The June trade balance deteriorated to a deficit of A$3.2 billion from a revised May deficit of A$2.4 billion. Exports were down 0.8 percent on the month and 0.9 percent from a year ago. Imports were up 2.0 percent in June and were down 2.3 percent from a year ago.
Rural goods exports were up 1 percent while non-rural goods rose A$20 million. The main components contributing to the rise were cereal grains & cereal preparations and meat & meat preparations.
Exports of non-rural goods rose A$20 million to A$15,191 million. The main components contributing to the rise in seasonally adjusted estimates were metal ores and minerals, metals (excl. non-monetary gold), machinery and other mineral fuels. Partly offsetting the increases were coal, coke & briquettes and other non-rural goods.
Merchandise trade balance measures the difference between imports and exports of both tangible goods and services. The level of the international trade balance, as well as changes in exports and imports, indicate trends in foreign trade.

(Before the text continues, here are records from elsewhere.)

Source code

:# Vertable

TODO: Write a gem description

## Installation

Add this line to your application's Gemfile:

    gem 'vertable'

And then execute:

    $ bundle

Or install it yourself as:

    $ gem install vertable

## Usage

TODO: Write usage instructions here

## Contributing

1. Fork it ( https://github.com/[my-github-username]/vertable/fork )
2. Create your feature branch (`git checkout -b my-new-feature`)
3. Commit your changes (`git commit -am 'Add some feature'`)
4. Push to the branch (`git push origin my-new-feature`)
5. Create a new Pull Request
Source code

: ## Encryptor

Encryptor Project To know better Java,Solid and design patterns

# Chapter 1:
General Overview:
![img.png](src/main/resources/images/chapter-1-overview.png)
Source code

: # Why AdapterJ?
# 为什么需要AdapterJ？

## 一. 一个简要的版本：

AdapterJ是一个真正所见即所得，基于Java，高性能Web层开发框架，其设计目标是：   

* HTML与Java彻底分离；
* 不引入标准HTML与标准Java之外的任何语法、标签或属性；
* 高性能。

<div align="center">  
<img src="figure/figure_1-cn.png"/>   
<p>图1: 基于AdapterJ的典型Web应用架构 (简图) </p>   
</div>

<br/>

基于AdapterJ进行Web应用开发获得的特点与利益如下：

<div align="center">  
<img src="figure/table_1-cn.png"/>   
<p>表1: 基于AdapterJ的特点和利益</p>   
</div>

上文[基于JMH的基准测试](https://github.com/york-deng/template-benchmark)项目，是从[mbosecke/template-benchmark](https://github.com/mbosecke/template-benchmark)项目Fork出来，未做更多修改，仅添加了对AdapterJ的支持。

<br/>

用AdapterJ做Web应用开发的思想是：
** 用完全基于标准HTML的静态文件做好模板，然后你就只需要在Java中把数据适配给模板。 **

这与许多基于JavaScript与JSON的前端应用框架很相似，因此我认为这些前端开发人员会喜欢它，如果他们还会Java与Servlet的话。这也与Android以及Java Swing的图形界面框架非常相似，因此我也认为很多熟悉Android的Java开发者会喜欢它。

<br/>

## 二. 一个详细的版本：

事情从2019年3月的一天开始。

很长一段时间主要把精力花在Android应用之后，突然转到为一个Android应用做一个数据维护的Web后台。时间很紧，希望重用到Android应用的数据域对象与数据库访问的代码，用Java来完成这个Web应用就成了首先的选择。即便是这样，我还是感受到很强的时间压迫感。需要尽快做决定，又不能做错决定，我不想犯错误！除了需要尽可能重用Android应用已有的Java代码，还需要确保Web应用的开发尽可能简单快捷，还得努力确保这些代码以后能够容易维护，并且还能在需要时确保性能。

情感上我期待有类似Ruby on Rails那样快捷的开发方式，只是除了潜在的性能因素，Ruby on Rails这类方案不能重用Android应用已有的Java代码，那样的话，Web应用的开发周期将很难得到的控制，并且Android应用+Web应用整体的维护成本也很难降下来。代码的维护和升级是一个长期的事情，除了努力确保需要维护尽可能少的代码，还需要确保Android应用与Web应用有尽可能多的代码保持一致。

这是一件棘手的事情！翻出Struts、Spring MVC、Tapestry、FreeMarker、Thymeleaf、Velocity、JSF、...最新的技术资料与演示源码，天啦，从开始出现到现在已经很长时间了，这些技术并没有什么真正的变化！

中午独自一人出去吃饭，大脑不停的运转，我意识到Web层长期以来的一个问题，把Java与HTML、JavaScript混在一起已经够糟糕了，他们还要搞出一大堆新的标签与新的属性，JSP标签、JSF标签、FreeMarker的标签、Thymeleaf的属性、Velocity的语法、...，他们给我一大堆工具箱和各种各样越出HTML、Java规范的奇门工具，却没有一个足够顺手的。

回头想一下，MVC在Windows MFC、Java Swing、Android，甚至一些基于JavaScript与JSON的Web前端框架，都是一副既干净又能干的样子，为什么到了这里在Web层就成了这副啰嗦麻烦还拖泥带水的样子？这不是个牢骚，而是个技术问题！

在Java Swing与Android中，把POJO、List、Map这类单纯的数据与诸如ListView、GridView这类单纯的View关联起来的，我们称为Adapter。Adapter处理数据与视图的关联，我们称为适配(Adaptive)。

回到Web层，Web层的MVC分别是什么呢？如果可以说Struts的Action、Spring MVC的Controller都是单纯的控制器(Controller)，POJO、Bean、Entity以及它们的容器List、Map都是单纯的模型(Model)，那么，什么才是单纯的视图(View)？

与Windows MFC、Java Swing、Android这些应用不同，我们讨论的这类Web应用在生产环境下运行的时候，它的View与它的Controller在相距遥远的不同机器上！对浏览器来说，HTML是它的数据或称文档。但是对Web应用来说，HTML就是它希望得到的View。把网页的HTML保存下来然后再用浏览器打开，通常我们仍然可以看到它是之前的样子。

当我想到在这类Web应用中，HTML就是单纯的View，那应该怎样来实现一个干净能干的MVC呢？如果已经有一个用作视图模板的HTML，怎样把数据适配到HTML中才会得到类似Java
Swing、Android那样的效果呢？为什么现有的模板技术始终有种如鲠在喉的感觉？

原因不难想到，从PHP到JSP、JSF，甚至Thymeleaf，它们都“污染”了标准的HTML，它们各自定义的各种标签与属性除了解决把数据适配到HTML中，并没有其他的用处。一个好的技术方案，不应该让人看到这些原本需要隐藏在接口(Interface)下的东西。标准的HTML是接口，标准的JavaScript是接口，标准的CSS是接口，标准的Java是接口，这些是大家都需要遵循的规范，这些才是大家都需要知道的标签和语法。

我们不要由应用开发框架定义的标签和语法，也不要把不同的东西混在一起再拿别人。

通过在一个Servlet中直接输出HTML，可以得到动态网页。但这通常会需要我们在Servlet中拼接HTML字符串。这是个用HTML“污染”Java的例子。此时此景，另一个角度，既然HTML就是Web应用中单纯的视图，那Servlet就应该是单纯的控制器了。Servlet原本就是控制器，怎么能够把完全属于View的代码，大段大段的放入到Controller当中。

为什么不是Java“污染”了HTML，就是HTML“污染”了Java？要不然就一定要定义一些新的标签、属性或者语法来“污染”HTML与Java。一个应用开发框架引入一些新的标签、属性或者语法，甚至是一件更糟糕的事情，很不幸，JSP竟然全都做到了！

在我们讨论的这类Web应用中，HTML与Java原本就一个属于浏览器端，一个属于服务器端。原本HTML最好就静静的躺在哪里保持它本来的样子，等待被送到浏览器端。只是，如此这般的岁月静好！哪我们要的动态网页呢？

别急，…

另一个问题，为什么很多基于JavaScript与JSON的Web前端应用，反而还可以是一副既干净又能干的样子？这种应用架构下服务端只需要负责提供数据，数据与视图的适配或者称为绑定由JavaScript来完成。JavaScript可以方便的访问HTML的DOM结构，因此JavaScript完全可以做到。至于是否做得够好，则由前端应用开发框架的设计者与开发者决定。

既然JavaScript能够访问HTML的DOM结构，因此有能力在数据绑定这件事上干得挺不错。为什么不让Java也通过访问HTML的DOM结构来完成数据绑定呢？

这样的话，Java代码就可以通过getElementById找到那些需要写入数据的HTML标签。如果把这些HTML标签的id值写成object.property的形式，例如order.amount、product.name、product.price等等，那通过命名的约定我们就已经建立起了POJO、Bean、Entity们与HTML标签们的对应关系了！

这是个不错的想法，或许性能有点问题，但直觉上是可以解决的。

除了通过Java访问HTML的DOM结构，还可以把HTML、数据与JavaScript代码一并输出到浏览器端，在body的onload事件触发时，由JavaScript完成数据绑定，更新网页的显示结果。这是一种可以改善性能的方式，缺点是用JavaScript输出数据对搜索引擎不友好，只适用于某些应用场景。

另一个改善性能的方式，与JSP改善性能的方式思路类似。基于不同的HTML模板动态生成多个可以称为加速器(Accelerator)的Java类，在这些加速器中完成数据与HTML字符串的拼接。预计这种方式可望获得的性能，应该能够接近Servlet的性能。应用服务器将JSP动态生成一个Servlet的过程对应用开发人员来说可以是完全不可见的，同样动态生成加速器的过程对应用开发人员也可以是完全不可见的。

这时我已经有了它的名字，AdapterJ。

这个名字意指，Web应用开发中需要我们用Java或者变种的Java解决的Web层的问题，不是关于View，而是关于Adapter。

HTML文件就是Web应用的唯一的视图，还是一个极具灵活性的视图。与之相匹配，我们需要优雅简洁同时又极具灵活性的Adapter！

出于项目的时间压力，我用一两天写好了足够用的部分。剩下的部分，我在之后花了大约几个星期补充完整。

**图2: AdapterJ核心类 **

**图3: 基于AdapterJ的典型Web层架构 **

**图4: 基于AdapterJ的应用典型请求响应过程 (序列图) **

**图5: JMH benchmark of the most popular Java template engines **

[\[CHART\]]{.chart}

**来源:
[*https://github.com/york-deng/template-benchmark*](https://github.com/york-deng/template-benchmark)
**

Changes in the level of imports and exports, along with the difference between the two (the trade balance) are a valuable gauge of economic trends here and abroad. While these trade figures can directly impact all financial markets, they primarily affect the value of the Australian dollar in the foreign exchange market. Imports indicate demand for foreign goods while exports show the demand for Australian goods in its major export market China and elsewhere. The currency can be sensitive to changes in the trade balance since a trade imbalance creates greater demand for foreign currencies. The bond market is also sensitive to the risk of importing inflation. A word of caution -- the data are subject to large monthly revisions. Therefore, it can be misleading to form opinions on the basis of one month's data.